Second, internal references in the resource must use offsets instead of pointers, since we don’t know where the loaded resource will end up in memory and we want to avoid pointer patching.
Initially, this approach can seem a bit complicated. But it is actually a lot simpler than messing around with deserialization and reference patching.
Note though, that this approach only works for static (read-only) data, such as meshes, textures, etc. If data needs to change for each instance of a resource, we must store it somewhere else. If an instance needs to change color, we can’t store that color value in a memory area that is shared with other instances.
So what typically happens is that we split out the dynamic data as “instance data” and let that data refer to the static resource data. Many instances can make use of the same resource data, thus saving memory:
--------------- -----------------
|Instance of A| --------+----> |A resource data|
--------------- | -----------------
|
--------------- |
|Instance of A| --------+
---------------
--------------- -----------------
|Instance of B| --------+----> |B resource data|
--------------- | -----------------
|
--------------- |
|Instance of B|---------+
---------------
We typically hard-code what goes into the instance. For example, we know that the color is something that we want to modify so we add it to the instance data. The vertex and index buffers cannot be changed and thus go into the static data. When we create the instance we initialize the instance data with “default” values from an instance template in the resource data.
You could imagine doing this another way. Instead of hard-coding the data that can be modified per instance, you could say that everything can be modified per instance.
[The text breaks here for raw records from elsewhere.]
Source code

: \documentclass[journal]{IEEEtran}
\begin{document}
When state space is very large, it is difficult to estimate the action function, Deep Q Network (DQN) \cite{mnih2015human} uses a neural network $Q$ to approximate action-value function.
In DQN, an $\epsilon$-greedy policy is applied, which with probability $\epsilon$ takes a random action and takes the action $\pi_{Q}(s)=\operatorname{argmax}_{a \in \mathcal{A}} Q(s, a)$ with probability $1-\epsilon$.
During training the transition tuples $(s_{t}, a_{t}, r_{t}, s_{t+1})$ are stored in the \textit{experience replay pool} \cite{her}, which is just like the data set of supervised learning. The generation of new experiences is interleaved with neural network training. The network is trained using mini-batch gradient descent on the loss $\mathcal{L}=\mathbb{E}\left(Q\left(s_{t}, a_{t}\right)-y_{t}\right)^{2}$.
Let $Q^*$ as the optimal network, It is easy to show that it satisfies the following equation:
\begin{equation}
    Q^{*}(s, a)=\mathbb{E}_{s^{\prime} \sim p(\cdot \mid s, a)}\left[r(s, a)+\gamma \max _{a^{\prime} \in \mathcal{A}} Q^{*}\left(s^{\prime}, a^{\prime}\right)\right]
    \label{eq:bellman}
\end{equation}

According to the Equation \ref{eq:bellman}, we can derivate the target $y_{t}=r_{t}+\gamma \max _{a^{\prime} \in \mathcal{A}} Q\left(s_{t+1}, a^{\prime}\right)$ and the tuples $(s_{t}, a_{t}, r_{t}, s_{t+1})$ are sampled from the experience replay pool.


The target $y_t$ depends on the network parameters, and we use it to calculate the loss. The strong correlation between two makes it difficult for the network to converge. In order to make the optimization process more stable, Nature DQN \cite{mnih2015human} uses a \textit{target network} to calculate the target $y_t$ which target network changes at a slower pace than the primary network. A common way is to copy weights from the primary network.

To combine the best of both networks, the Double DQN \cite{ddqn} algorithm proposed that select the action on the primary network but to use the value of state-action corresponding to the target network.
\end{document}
In the instance data you would then use a flexible key-value store to store the delta between the instance and the resource data.
This is more flexible than hard-coding, because it allows you to override everything per instance, even texture or vertex data if you want that. It can also save memory, because the instance data will only contain the things you actually override, not everything that potentially could be overridden. So if you have many instances that use the default values, you don’t have to store any data for them.
On the other hand, there are drawbacks to this approach. Accessing value becomes a lot more complicated and expensive, because we always need to perform an extra query to find out if the instance has overridden the default value or not.
We currently don’t use this approach anywhere in the engine. But I think there are circumstances where it would make sense.
Anyway, I’m getting sidetracked. Back to the entity system.
The thing is, the way I envision the entity system, it is very dynamic. Components can be added and removed at runtime, child entities linked in and properties changed. Components that handle static data, such as the MeshComponent
do it by referencing a separate MeshResource
that contains the mesh data. There is no mesh data stored in the component itself.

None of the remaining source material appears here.